In Andersen v. Nexa Mortgage, LLC, the plaintiff alleged he registered his cell phone number with the National Do-Not-Call Registry in 2019. Despite this, he received three text messages and one voicemail from the defendant over a three-day period in March 2024. The communications were primarily aimed at recruiting the plaintiff to work for the defendant, offering him various benefits and compensation details. Based on these four communications, the plaintiff filed a putative class action lawsuit alleging two violations of the TCPA but failing to specify which provisions. The defendant moved to dismiss.

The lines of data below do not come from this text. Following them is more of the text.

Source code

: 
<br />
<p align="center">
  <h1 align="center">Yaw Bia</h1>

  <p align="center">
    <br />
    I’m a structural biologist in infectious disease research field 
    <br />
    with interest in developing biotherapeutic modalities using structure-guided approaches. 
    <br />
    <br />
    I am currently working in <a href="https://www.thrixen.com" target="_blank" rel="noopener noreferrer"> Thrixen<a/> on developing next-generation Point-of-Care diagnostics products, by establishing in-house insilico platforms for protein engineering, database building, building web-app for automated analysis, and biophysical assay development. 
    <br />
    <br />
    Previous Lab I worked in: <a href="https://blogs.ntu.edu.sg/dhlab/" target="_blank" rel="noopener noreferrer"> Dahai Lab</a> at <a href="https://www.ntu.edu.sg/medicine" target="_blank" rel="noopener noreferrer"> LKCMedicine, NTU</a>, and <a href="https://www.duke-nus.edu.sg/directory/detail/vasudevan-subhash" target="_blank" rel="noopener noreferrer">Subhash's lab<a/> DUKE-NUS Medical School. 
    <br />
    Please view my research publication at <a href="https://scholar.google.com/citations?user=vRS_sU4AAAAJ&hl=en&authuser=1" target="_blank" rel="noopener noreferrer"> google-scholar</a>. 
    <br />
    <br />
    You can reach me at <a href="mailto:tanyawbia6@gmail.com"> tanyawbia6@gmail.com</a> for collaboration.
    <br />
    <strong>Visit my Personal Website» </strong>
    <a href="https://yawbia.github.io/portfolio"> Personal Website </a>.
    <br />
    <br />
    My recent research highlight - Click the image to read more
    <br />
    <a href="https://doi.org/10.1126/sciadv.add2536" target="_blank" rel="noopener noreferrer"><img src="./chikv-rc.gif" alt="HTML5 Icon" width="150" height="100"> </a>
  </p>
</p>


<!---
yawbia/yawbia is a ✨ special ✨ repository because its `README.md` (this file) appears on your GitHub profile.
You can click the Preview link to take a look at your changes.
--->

The court considered three potential theories of liability under the TCPA and concluded the plaintiff failed to state a claim under any of them. First, the court found that the communications were not “solicitations” under the TCPA, which could trigger consent requirements. The messages were aimed at recruiting the plaintiff rather than encouraging him to purchase goods or services. “The text messages and calls were initiated by a man who described himself as a ‘recruiting manager with’ [the defendant] … The messages described the benefits of working for [the defendant] as a mortgage banker … They also detailed how [the plaintiff] would be compensated for his services.” The plaintiff countered by pointing out that the defendant charges an administrative fee for its services, and thus was selling him a product. However, the court noted that the text messages stated that the plaintiff could pass the administrative fee along to potential customers, reinforcing its conclusion that the communications sought to recruit the plaintiff for work.

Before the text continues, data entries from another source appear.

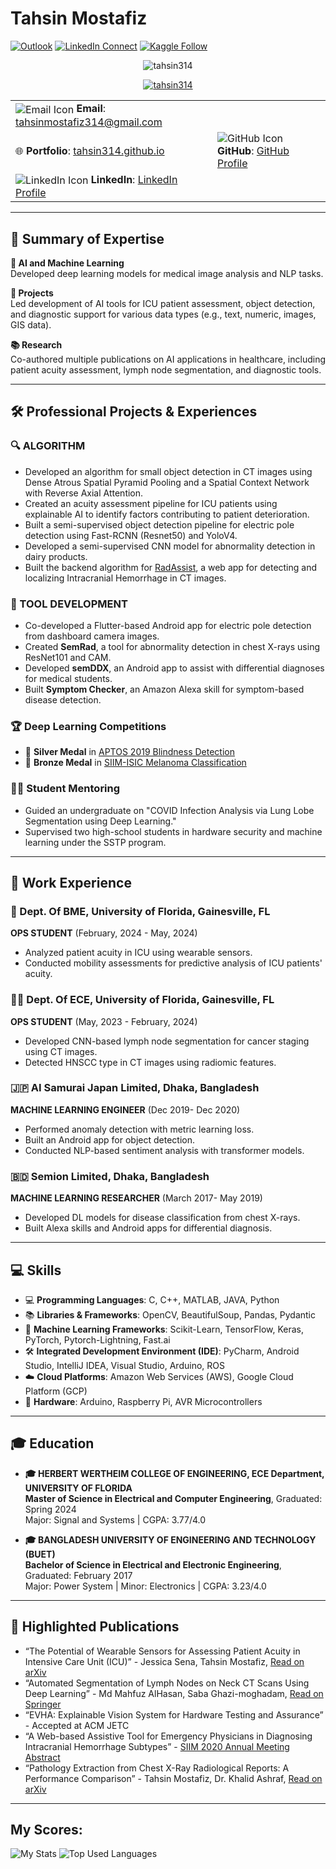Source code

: # Tahsin Mostafiz

[![Outlook](https://img.shields.io/badge/%20-Send%20Mail-black?color=14171A&labelColor=ef5350&logo=gmail&logoColor=ffffff)](mailto:m.tahsinmostafiz@ufl.edu?subject=From%20GitHub&body=Hi,%20there.%20Found%20you%20from%20GitHub.)
[![LinkedIn Connect](https://img.shields.io/badge/%20-Connect-black?color=14171A&labelColor=212121&logo=linkedin&logoColor=ffffff)](https://www.linkedin.com/in/mohammad-tahsin-mostafiz-276292141/)
[![Kaggle Follow](https://img.shields.io/badge/%20-Follow-black?color=14171A&labelColor=37474f&logo=kaggle&logoColor=4fc3f7)](https://www.kaggle.com/tahsin)

<p align="center"> <img src="https://komarev.com/ghpvc/?username=tahsin314&label=Profile%20views&color=0e75b6&style=for-the-badge" alt="tahsin314" /> </p>

<p align="center"> <a href="https://github.com/ryo-ma/github-profile-trophy"><img src="https://github-profile-trophy.vercel.app/?username=tahsin314&theme=onedark" alt="tahsin314" /></a> </p>

<table>
    <tr>
        <td><img src="https://img.icons8.com/ios-glyphs/30/email.png" alt="Email Icon" style="vertical-align:middle;"/> <strong>Email</strong>: <a href="mailto:tahsinmostafiz314@gmail.com">tahsinmostafiz314@gmail.com</a></td>
    </tr>
    <tr>
        <td>🌐 <strong>Portfolio</strong>: <a href="https://tahsin314.github.io">tahsin314.github.io</a></td>
        <td><img src="https://img.icons8.com/ios-glyphs/30/github.png" alt="GitHub Icon" style="vertical-align:middle;"/> <strong>GitHub</strong>: <a href="https://github.com/tahsin314">GitHub Profile</a></td>
    </tr>
    <tr>
        <td><img src="https://img.icons8.com/color/30/linkedin.png" alt="LinkedIn Icon" style="vertical-align:middle;"/> <strong>LinkedIn</strong>: <a href="https://www.linkedin.com/in/tahsin314">LinkedIn Profile</a></td>
    </tr>
</table>

---

## 🧠 **Summary of Expertise**

**🤖 AI and Machine Learning**  
Developed deep learning models for medical image analysis and NLP tasks.

**🚀 Projects**  
Led development of AI tools for ICU patient assessment, object detection, and diagnostic support for various data types (e.g., text, numeric, images, GIS data).

**📚 Research**  
Co-authored multiple publications on AI applications in healthcare, including patient acuity assessment, lymph node segmentation, and diagnostic tools.

---

## 🛠️ **Professional Projects & Experiences**

### 🔍 ALGORITHM
- Developed an algorithm for small object detection in CT images using Dense Atrous Spatial Pyramid Pooling and a Spatial Context Network with Reverse Axial Attention.
- Created an acuity assessment pipeline for ICU patients using explainable AI to identify factors contributing to patient deterioration.
- Built a semi-supervised object detection pipeline for electric pole detection using Fast-RCNN (Resnet50) and YoloV4.
- Developed a semi-supervised CNN model for abnormality detection in dairy products.
- Built the backend algorithm for [RadAssist](https://radassist.net), a web app for detecting and localizing Intracranial Hemorrhage in CT images.

### 🔧 TOOL DEVELOPMENT
- Co-developed a Flutter-based Android app for electric pole detection from dashboard camera images.
- Created **SemRad**, a tool for abnormality detection in chest X-rays using ResNet101 and CAM.
- Developed **semDDX**, an Android app to assist with differential diagnoses for medical students.
- Built **Symptom Checker**, an Amazon Alexa skill for symptom-based disease detection.

### 🏆 **Deep Learning Competitions**
- 🥈 **Silver Medal** in [APTOS 2019 Blindness Detection](https://www.kaggle.com/competitions/aptos2019-blindness-detection)
- 🥉 **Bronze Medal** in [SIIM-ISIC Melanoma Classification](https://www.kaggle.com/competitions/siim-isic-melanoma-classification)

### 👨‍🏫 **Student Mentoring**
- Guided an undergraduate on "COVID Infection Analysis via Lung Lobe Segmentation using Deep Learning."
- Supervised two high-school students in hardware security and machine learning under the SSTP program.

---

## 💼 **Work Experience**

### 🏥 Dept. Of BME, University of Florida, Gainesville, FL  
**OPS STUDENT** (February, 2024 - May, 2024)  
- Analyzed patient acuity in ICU using wearable sensors.
- Conducted mobility assessments for predictive analysis of ICU patients' acuity.

### 🧑‍🔬 Dept. Of ECE, University of Florida, Gainesville, FL  
**OPS STUDENT** (May, 2023 - February, 2024)  
- Developed CNN-based lymph node segmentation for cancer staging using CT images.
- Detected HNSCC type in CT images using radiomic features.

### 🇯🇵 AI Samurai Japan Limited, Dhaka, Bangladesh  
**MACHINE LEARNING ENGINEER** (Dec 2019- Dec 2020)  
- Performed anomaly detection with metric learning loss.
- Built an Android app for object detection.
- Conducted NLP-based sentiment analysis with transformer models.

### 🇧🇩 Semion Limited, Dhaka, Bangladesh  
**MACHINE LEARNING RESEARCHER** (March 2017- May 2019)  
- Developed DL models for disease classification from chest X-rays.
- Built Alexa skills and Android apps for differential diagnosis.

---

## 💻 **Skills**

- 💻 **Programming Languages**: C, C++, MATLAB, JAVA, Python  
- 📚 **Libraries & Frameworks**: OpenCV, BeautifulSoup, Pandas, Pydantic  
- 🧠 **Machine Learning Frameworks**: Scikit-Learn, TensorFlow, Keras, PyTorch, Pytorch-Lightning, Fast.ai  
- 🛠️ **Integrated Development Environment (IDE)**: PyCharm, Android Studio, IntelliJ IDEA, Visual Studio, Arduino, ROS  
- ☁️ **Cloud Platforms**: Amazon Web Services (AWS), Google Cloud Platform (GCP)  
- 🔌 **Hardware**: Arduino, Raspberry Pi, AVR Microcontrollers  

---

## 🎓 **Education**

- **🎓 HERBERT WERTHEIM COLLEGE OF ENGINEERING, ECE Department, UNIVERSITY OF FLORIDA**  
  **Master of Science in Electrical and Computer Engineering**, Graduated: Spring 2024  
  Major: Signal and Systems | CGPA: 3.77/4.0

- **🎓 BANGLADESH UNIVERSITY OF ENGINEERING AND TECHNOLOGY (BUET)**  
  **Bachelor of Science in Electrical and Electronic Engineering**, Graduated: February 2017  
  Major: Power System | Minor: Electronics | CGPA: 3.23/4.0

---

## 📄 **Highlighted Publications**

- “The Potential of Wearable Sensors for Assessing Patient Acuity in Intensive Care Unit (ICU)” - Jessica Sena, Tahsin Mostafiz, [Read on arXiv](https://arxiv.org/ftp/arxiv/papers/2311/2311.02251.pdf)
- “Automated Segmentation of Lymph Nodes on Neck CT Scans Using Deep Learning” - Md Mahfuz AlHasan, Saba Ghazi-moghadam, [Read on Springer](https://link.springer.com/article/10.1007/s10278-024-01114-w)
- “EVHA: Explainable Vision System for Hardware Testing and Assurance” - Accepted at ACM JETC
- “A Web-based Assistive Tool for Emergency Physicians in Diagnosing Intracranial Hemorrhage Subtypes” - [SIIM 2020 Annual Meeting Abstract](https://cdn.ymaws.com/siim.org/resource/resmgr/siim20/abstracts-applied/Hasan_A_Web_Based_Assistive_.pdf)
- “Pathology Extraction from Chest X-Ray Radiological Reports: A Performance Comparison” - Tahsin Mostafiz, Dr. Khalid Ashraf, [Read on arXiv](https://arxiv.org/abs/1812.02305)

---

## My Scores:
![My Stats](https://github-readme-stats.vercel.app/api?username=tahsin314&title_color=3498db&text_color=2ecc71&icon_color=3498db&bg_color=00000000&hide_border=true&show_icons=true&include_all_commits=true&count_private=true&disable_animations=true)
![Top Used Languages](https://github-readme-stats.vercel.app/api/top-langs/?username=tahsin314&title_color=3498db&text_color=2ecc71&icon_color=3498db&bg_color=00000000&hide=TeX&layout=compact)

Second, the court found the plaintiff’s complaint lacked sufficient factual allegations to support the claim that the defendant used an ATDS, which could also trigger consent requirements. Specifically, the court found the plaintiff only conclusorily alleged that the defendant used an ATDS but provided no facts to support this conclusion. Whereas, the personalized nature of the messages, including the use of the plaintiff’s name, weighed against the plaintiff’s inference.
Lastly, the court ruled that the plaintiff did not provide enough factual details to show that the voicemail he received was prerecorded, another way that could trigger consent requirements. The plaintiff alleged that there was a “long pause” before the speaker began talking and that there were several delays throughout the voicemail. The court deemed that insufficient, finding, “[a]llegations of pauses alone, however, do not suffice to show that the message was prerecorded.”
The court dismissed the complaint with prejudice since the plaintiff had already been given leave to amend once, and further amendments would be futile.
The decision is good news for businesses that communicate with potential employees by text messages and provides a positive counterpoint for adverse rulings in the Eleventh Circuit finding that recruiting text messages could qualify as “telephone solicitations” under federal or state law.